YOUR GOAL: After locating the line that contains "### Dependencies", restate it and each later line word for word through the end of the records.
== INFORMATION PROVIDED ==
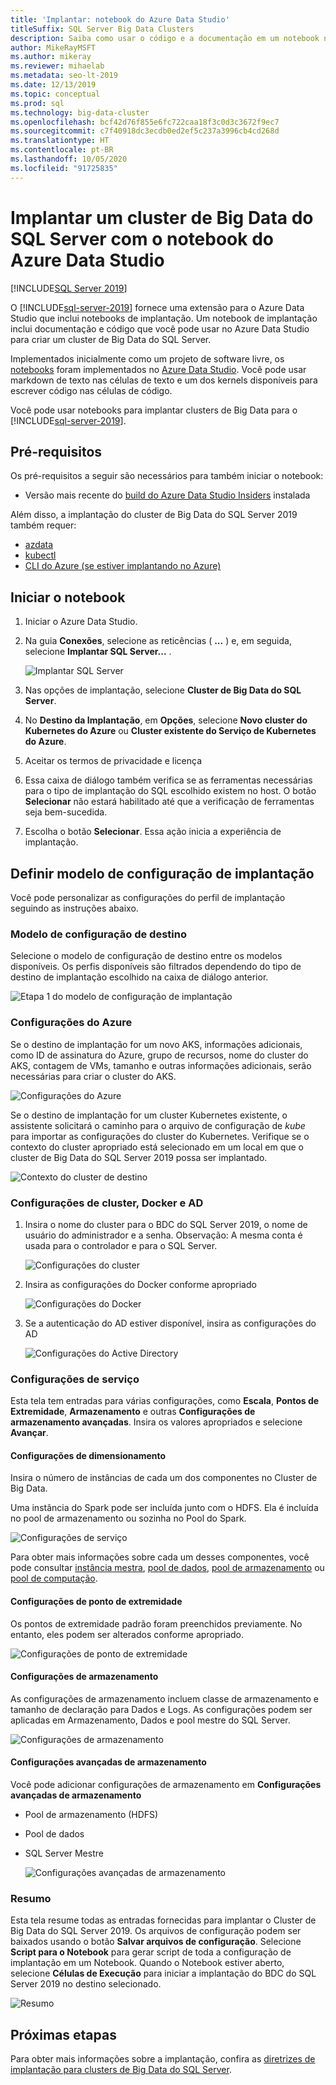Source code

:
 ```yaml
---
title: 'Implantar: notebook do Azure Data Studio'
titleSuffix: SQL Server Big Data Clusters
description: Saiba como usar o código e a documentação em um notebook no Azure Data Studio para implantar um cluster de Big Data do SQL Server.
author: MikeRayMSFT
ms.author: mikeray
ms.reviewer: mihaelab
ms.metadata: seo-lt-2019
ms.date: 12/13/2019
ms.topic: conceptual
ms.prod: sql
ms.technology: big-data-cluster
ms.openlocfilehash: bcf42d76f855e6fc722caa18f3c0d3c3672f9ec7
ms.sourcegitcommit: c7f40918dc3ecdb0ed2ef5c237a3996cb4cd268d
ms.translationtype: HT
ms.contentlocale: pt-BR
ms.lasthandoff: 10/05/2020
ms.locfileid: "91725835"
---
```

# <a name="deploy-sql-server-big-data-cluster-with-azure-data-studio-notebook"></a>Implantar um cluster de Big Data do SQL Server com o notebook do Azure Data Studio

[!INCLUDE[SQL Server 2019](../includes/applies-to-version/sqlserver2019.md)]

O [!INCLUDE[sql-server-2019](../includes/sssqlv15-md.md)] fornece uma extensão para o Azure Data Studio que inclui notebooks de implantação. Um notebook de implantação inclui documentação e código que você pode usar no Azure Data Studio para criar um cluster de Big Data do SQL Server.

Implementados inicialmente como um projeto de software livre, os [notebooks](../azure-data-studio/notebooks/notebooks-guidance.md) foram implementados no [Azure Data Studio](../azure-data-studio/download-azure-data-studio.md?view=sql-server-ver15). Você pode usar markdown de texto nas células de texto e um dos kernels disponíveis para escrever código nas células de código.

Você pode usar notebooks para implantar clusters de Big Data para o [!INCLUDE[sql-server-2019](../includes/sssqlv15-md.md)].

## <a name="prerequisites"></a>Pré-requisitos

Os pré-requisitos a seguir são necessários para também iniciar o notebook:

* Versão mais recente do [build do Azure Data Studio Insiders](https://github.com/microsoft/azuredatastudio#try-out-the-latest-insiders-build-from-master) instalada

Além disso, a implantação do cluster de Big Data do SQL Server 2019 também requer:

* [azdata](../azdata/install/deploy-install-azdata.md)
* [kubectl](https://kubernetes.io/docs/tasks/tools/install-kubectl/#install-kubectl-binary-using-native-package-management)
* [CLI do Azure (se estiver implantando no Azure)](/cli/azure/install-azure-cli?view=azure-cli-latest)

## <a name="launch-the-notebook"></a>Iniciar o notebook

1. Iniciar o Azure Data Studio.

2. Na guia **Conexões**, selecione as reticências ( **...** ) e, em seguida, selecione **Implantar SQL Server...** .

   ![Implantar SQL Server](media/notebooks-deploy/deploy-notebooks.png)

3. Nas opções de implantação, selecione **Cluster de Big Data do SQL Server**.

4. No **Destino da Implantação**, em **Opções**, selecione **Novo cluster do Kubernetes do Azure** ou **Cluster existente do Serviço de Kubernetes do Azure**.

5. Aceitar os termos de privacidade e licença

6. Essa caixa de diálogo também verifica se as ferramentas necessárias para o tipo de implantação do SQL escolhido existem no host. O botão **Selecionar** não estará habilitado até que a verificação de ferramentas seja bem-sucedida.

7. Escolha o botão **Selecionar**. Essa ação inicia a experiência de implantação.

## <a name="set-deployment-configuration-template"></a>Definir modelo de configuração de implantação

Você pode personalizar as configurações do perfil de implantação seguindo as instruções abaixo.

### <a name="target-configuration-template"></a>Modelo de configuração de destino

Selecione o modelo de configuração de destino entre os modelos disponíveis. Os perfis disponíveis são filtrados dependendo do tipo de destino de implantação escolhido na caixa de diálogo anterior.

   ![Etapa 1 do modelo de configuração de implantação](media/notebooks-deploy/deployment-configuration-template.png)

### <a name="azure-settings"></a>Configurações do Azure

Se o destino de implantação for um novo AKS, informações adicionais, como ID de assinatura do Azure, grupo de recursos, nome do cluster do AKS, contagem de VMs, tamanho e outras informações adicionais, serão necessárias para criar o cluster do AKS.

   ![Configurações do Azure](media/notebooks-deploy/azure-settings.png)

Se o destino de implantação for um cluster Kubernetes existente, o assistente solicitará o caminho para o arquivo de configuração de *kube* para importar as configurações do cluster do Kubernetes. Verifique se o contexto do cluster apropriado está selecionado em um local em que o cluster de Big Data do SQL Server 2019 possa ser implantado.

   ![Contexto do cluster de destino](media/notebooks-deploy/target-cluster-context.png)

### <a name="cluster-docker-and-ad-settings"></a>Configurações de cluster, Docker e AD

1. Insira o nome do cluster para o BDC do SQL Server 2019, o nome de usuário do administrador e a senha.
Observação: A mesma conta é usada para o controlador e para o SQL Server.

   ![Configurações do cluster](media/notebooks-deploy/cluster-settings.png)

2. Insira as configurações do Docker conforme apropriado

   ![Configurações do Docker](media/notebooks-deploy/docker-settings.png)

3. Se a autenticação do AD estiver disponível, insira as configurações do AD

   ![Configurações do Active Directory](media/notebooks-deploy/active-directory-settings.png)

### <a name="service-settings"></a>Configurações de serviço

Esta tela tem entradas para várias configurações, como **Escala**, **Pontos de Extremidade**, **Armazenamento** e outras **Configurações de armazenamento avançadas**. Insira os valores apropriados e selecione **Avançar**.

#### <a name="scale-settings"></a>Configurações de dimensionamento

Insira o número de instâncias de cada um dos componentes no Cluster de Big Data.

Uma instância do Spark pode ser incluída junto com o HDFS. Ela é incluída no pool de armazenamento ou sozinha no Pool do Spark.

   ![Configurações de serviço](media/notebooks-deploy/service-settings.png)

Para obter mais informações sobre cada um desses componentes, você pode consultar [instância mestra](concept-master-instance.md), [pool de dados](concept-data-pool.md), [pool de armazenamento](concept-storage-pool.md) ou [pool de computação](concept-compute-pool.md).

#### <a name="endpoint-settings"></a>Configurações de ponto de extremidade

Os pontos de extremidade padrão foram preenchidos previamente. No entanto, eles podem ser alterados conforme apropriado.

   ![Configurações de ponto de extremidade](media/notebooks-deploy/endpoint-settings.png)

#### <a name="storage-settings"></a>Configurações de armazenamento

As configurações de armazenamento incluem classe de armazenamento e tamanho de declaração para Dados e Logs. As configurações podem ser aplicadas em Armazenamento, Dados e pool mestre do SQL Server.

   ![Configurações de armazenamento](media/notebooks-deploy/storage-settings.png)

#### <a name="advanced-storage-settings"></a>Configurações avançadas de armazenamento

Você pode adicionar configurações de armazenamento em **Configurações avançadas de armazenamento**

* Pool de armazenamento (HDFS)
* Pool de dados
* SQL Server Mestre

   ![Configurações avançadas de armazenamento](media/notebooks-deploy/advanced-storage-settings.png)

### <a name="summary"></a>Resumo

Esta tela resume todas as entradas fornecidas para implantar o Cluster de Big Data do SQL Server 2019. Os arquivos de configuração podem ser baixados usando o botão **Salvar arquivos de configuração**. Selecione **Script para o Notebook** para gerar script de toda a configuração de implantação em um Notebook. Quando o Notebook estiver aberto, selecione **Células de Execução** para iniciar a implantação do BDC do SQL Server 2019 no destino selecionado.

   ![Resumo](media/notebooks-deploy/deploy-sql-server-big-data-cluster-on-a-new-AKS-cluster.png)

## <a name="next-steps"></a>Próximas etapas

Para obter mais informações sobre a implantação, confira as [diretrizes de implantação para clusters de Big Data do SQL Server](deployment-guidance.md).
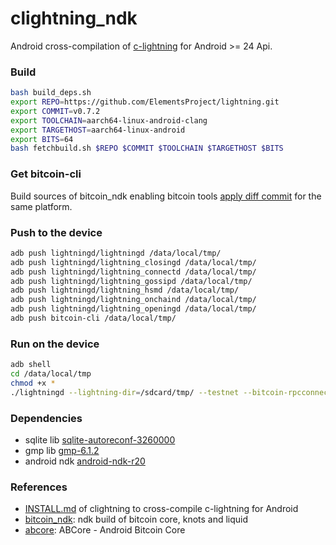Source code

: # clightning_ndk

Android cross-compilation of [c-lightning](https://github.com/ElementsProject/lightning) for Android >= 24 Api.

### Build
```bash
bash build_deps.sh
export REPO=https://github.com/ElementsProject/lightning.git
export COMMIT=v0.7.2
export TOOLCHAIN=aarch64-linux-android-clang
export TARGETHOST=aarch64-linux-android
export BITS=64
bash fetchbuild.sh $REPO $COMMIT $TOOLCHAIN $TARGETHOST $BITS
```

### Get bitcoin-cli
Build sources of bitcoin_ndk enabling bitcoin tools [apply diff commit](https://github.com/lvaccaro/bitcoin_ndk/commit/35b63e11ed6efc9d9dbc787759fd0e8b0b8311f4) for the same platform.


### Push to the device
```bash
adb push lightningd/lightningd /data/local/tmp/
adb push lightningd/lightning_closingd /data/local/tmp/
adb push lightningd/lightning_connectd /data/local/tmp/
adb push lightningd/lightning_gossipd /data/local/tmp/
adb push lightningd/lightning_hsmd /data/local/tmp/
adb push lightningd/lightning_onchaind /data/local/tmp/
adb push lightningd/lightning_openingd /data/local/tmp/
adb push bitcoin-cli /data/local/tmp/
```

### Run on the device
```bash
adb shell
cd /data/local/tmp
chmod +x *
./lightningd --lightning-dir=/sdcard/tmp/ --testnet --bitcoin-rpcconnect=*** --bitcoin-rpcuser=*** --bitcoin-rpcpassword=*** --bitcoin-rpcport=18332 --bitcoin-cli=/data/local/tmp/bitcoin-cli --bitcoin-datadir=/sdcard/tmp/ --log-level=debug
```

### Dependencies
* sqlite lib [sqlite-autoreconf-3260000](https://www.sqlite.org/2018/sqlite-autoconf-3260000.tar.gz)
* gmp lib [gmp-6.1.2](https://gmplib.org/download/gmp/gmp-6.1.2.tar.bz2)
* android ndk [android-ndk-r20](https://dl.google.com/android/repository/android-ndk-r20-linux-x86_64.zip)


### References
* [INSTALL.md](https://github.com/ElementsProject/lightning/blob/master/doc/INSTALL.md#to-cross-compile-for-android)  of clightning to cross-compile c-lightning for Android
* [bitcoin_ndk](https://github.com/greenaddress/bitcoin_ndk/): ndk build of bitcoin core, knots and liquid
* [abcore](https://github.com/greenaddress/abcore/): ABCore - Android Bitcoin Core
===
WRITTEN REPLY:
### Dependencies
* sqlite lib [sqlite-autoreconf-3260000](https://www.sqlite.org/2018/sqlite-autoconf-3260000.tar.gz)
* gmp lib [gmp-6.1.2](https://gmplib.org/download/gmp/gmp-6.1.2.tar.bz2)
* android ndk [android-ndk-r20](https://dl.google.com/android/repository/android-ndk-r20-linux-x86_64.zip)


### References
* [INSTALL.md](https://github.com/ElementsProject/lightning/blob/master/doc/INSTALL.md#to-cross-compile-for-android)  of clightning to cross-compile c-lightning for Android
* [bitcoin_ndk](https://github.com/greenaddress/bitcoin_ndk/): ndk build of bitcoin core, knots and liquid
* [abcore](https://github.com/greenaddress/abcore/): ABCore - Android Bitcoin Core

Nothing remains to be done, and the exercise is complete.